• What you have to do
Each line of the records that holds the word "user" should be copied out.

Dataset entries
'''

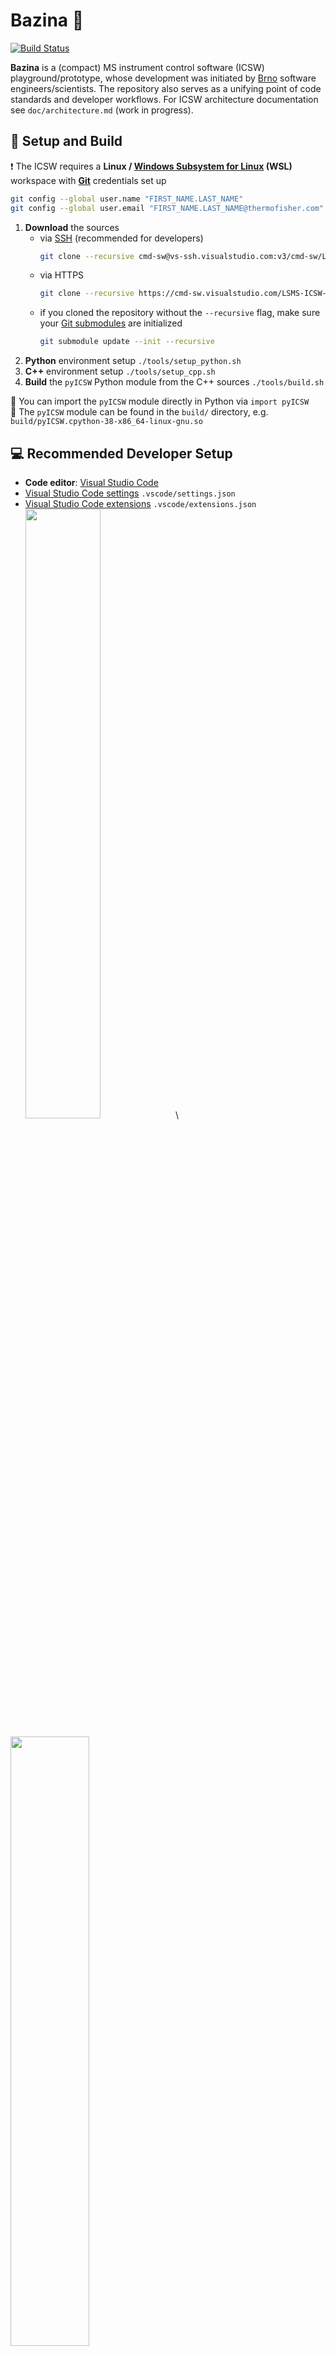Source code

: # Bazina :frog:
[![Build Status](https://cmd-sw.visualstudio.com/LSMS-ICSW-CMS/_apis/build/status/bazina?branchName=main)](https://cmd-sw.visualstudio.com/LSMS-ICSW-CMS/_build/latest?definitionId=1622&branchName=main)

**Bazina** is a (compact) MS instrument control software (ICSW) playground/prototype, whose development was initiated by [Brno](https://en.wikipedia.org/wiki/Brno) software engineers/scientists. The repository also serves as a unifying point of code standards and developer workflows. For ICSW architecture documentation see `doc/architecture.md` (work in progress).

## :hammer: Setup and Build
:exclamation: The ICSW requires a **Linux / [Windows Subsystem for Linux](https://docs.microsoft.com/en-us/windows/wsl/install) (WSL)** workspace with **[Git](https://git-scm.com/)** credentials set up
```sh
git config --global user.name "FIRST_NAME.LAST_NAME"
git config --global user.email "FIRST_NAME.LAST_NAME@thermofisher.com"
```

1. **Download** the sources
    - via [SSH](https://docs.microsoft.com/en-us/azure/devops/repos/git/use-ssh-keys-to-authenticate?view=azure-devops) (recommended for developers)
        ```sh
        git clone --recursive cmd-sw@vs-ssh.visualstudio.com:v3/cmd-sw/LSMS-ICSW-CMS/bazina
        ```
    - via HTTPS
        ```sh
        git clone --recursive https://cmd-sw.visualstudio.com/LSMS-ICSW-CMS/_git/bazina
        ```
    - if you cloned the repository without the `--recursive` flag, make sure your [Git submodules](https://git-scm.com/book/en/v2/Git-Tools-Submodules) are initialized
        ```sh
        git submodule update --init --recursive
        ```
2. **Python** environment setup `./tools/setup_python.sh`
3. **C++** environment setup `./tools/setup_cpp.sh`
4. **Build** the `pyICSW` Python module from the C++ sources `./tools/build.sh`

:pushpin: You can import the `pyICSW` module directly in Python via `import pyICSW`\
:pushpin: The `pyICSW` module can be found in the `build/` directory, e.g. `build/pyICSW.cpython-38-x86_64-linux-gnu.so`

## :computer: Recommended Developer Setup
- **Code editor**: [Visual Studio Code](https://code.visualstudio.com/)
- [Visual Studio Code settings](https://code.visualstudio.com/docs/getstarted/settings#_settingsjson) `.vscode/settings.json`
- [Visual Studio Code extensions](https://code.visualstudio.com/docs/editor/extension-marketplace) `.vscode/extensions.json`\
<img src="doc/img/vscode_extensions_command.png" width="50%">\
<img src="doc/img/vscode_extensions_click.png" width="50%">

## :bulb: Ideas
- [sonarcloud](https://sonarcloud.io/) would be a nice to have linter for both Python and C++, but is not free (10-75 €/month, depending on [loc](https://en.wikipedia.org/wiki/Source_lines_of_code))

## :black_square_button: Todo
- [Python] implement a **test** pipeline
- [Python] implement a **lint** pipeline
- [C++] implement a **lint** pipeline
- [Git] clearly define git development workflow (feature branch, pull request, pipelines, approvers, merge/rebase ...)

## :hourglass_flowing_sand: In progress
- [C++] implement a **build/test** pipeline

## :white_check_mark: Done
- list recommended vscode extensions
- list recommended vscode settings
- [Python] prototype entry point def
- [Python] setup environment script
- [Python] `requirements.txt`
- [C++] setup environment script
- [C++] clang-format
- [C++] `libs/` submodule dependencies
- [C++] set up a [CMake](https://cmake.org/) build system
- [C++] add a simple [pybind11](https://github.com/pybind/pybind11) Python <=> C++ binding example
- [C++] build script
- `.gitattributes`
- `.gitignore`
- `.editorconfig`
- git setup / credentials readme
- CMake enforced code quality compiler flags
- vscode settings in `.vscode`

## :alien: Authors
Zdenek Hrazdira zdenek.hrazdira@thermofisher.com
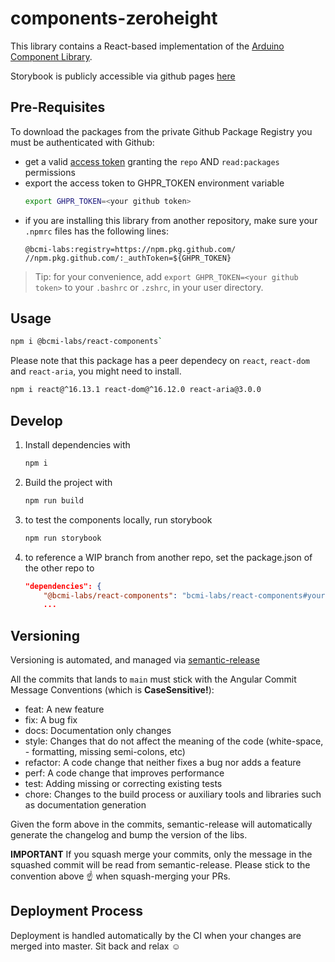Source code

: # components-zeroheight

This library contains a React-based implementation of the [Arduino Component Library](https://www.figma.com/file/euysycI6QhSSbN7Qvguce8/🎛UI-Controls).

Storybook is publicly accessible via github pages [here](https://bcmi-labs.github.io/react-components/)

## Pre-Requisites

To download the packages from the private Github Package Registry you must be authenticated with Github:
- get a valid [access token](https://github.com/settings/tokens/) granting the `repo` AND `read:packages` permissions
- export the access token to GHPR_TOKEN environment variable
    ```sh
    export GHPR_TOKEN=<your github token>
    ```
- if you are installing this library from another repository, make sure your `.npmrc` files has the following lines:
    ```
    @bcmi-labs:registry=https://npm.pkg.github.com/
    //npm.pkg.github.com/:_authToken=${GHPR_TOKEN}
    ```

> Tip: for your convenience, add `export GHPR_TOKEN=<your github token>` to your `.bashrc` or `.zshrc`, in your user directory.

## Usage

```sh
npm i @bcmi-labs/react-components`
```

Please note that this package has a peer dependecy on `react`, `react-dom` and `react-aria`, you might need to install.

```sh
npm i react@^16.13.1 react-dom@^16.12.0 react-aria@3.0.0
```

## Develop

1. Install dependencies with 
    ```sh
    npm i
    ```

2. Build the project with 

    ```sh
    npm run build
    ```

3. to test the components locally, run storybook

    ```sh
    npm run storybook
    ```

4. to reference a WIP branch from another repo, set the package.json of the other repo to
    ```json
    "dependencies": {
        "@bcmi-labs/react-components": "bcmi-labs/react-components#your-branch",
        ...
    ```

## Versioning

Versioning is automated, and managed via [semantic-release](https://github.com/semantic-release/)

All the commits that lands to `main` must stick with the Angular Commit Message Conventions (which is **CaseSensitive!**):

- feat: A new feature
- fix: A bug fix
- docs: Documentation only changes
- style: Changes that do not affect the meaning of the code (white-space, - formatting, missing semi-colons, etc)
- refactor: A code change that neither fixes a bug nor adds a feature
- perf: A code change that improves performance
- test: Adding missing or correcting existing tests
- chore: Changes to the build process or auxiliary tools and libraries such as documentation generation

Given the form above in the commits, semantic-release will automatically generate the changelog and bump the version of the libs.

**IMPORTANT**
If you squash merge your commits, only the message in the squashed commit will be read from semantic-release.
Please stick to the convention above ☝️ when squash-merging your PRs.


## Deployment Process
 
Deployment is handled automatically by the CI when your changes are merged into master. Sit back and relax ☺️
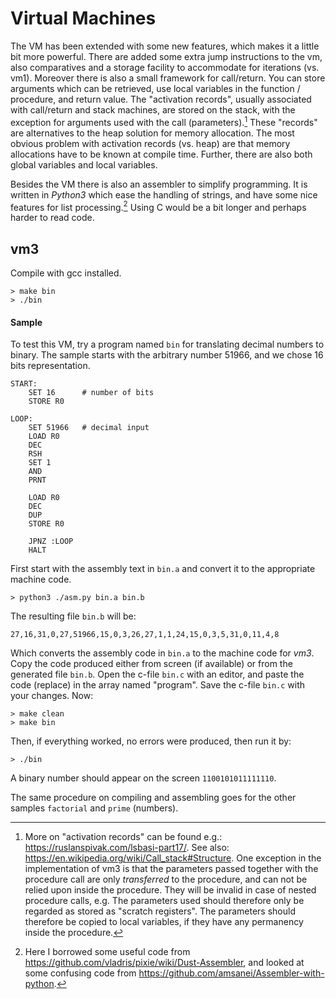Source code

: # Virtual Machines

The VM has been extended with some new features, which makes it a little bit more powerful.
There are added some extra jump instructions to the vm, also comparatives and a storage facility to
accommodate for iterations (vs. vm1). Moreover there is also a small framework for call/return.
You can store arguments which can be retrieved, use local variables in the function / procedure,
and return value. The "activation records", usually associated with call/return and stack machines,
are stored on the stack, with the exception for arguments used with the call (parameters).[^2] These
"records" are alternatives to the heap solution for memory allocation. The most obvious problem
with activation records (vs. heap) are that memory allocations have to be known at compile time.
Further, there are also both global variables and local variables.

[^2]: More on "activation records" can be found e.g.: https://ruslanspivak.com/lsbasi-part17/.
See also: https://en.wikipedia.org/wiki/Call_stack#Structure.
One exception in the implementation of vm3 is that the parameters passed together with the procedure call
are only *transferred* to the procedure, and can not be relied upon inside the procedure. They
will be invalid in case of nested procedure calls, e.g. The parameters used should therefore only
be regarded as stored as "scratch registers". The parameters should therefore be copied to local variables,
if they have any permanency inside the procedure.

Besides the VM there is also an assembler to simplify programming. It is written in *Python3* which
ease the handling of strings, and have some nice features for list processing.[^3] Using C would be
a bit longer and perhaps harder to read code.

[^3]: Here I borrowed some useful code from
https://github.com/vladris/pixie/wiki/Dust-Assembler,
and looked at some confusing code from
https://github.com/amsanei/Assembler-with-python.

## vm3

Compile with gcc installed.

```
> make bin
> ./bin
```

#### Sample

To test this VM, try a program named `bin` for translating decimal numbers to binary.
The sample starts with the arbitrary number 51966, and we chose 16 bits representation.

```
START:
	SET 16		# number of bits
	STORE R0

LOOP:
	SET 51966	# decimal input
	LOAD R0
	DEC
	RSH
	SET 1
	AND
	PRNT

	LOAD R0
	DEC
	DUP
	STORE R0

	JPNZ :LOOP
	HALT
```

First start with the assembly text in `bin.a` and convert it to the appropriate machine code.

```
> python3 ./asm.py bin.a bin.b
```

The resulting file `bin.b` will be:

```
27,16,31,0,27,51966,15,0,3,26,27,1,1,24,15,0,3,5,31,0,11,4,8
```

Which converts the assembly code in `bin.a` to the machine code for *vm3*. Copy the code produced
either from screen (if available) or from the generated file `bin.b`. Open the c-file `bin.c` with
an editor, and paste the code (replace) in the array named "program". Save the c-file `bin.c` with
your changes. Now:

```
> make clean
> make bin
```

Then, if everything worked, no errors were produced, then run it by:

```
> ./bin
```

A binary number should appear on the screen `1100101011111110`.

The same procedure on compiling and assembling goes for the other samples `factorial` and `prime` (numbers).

'''

• Output for this task
git config --global user.name "FIRST_NAME.LAST_NAME"
git config --global user.email "FIRST_NAME.LAST_NAME@thermofisher.com"
> Tip: for your convenience, add `export GHPR_TOKEN=<your github token>` to your `.bashrc` or `.zshrc`, in your user directory.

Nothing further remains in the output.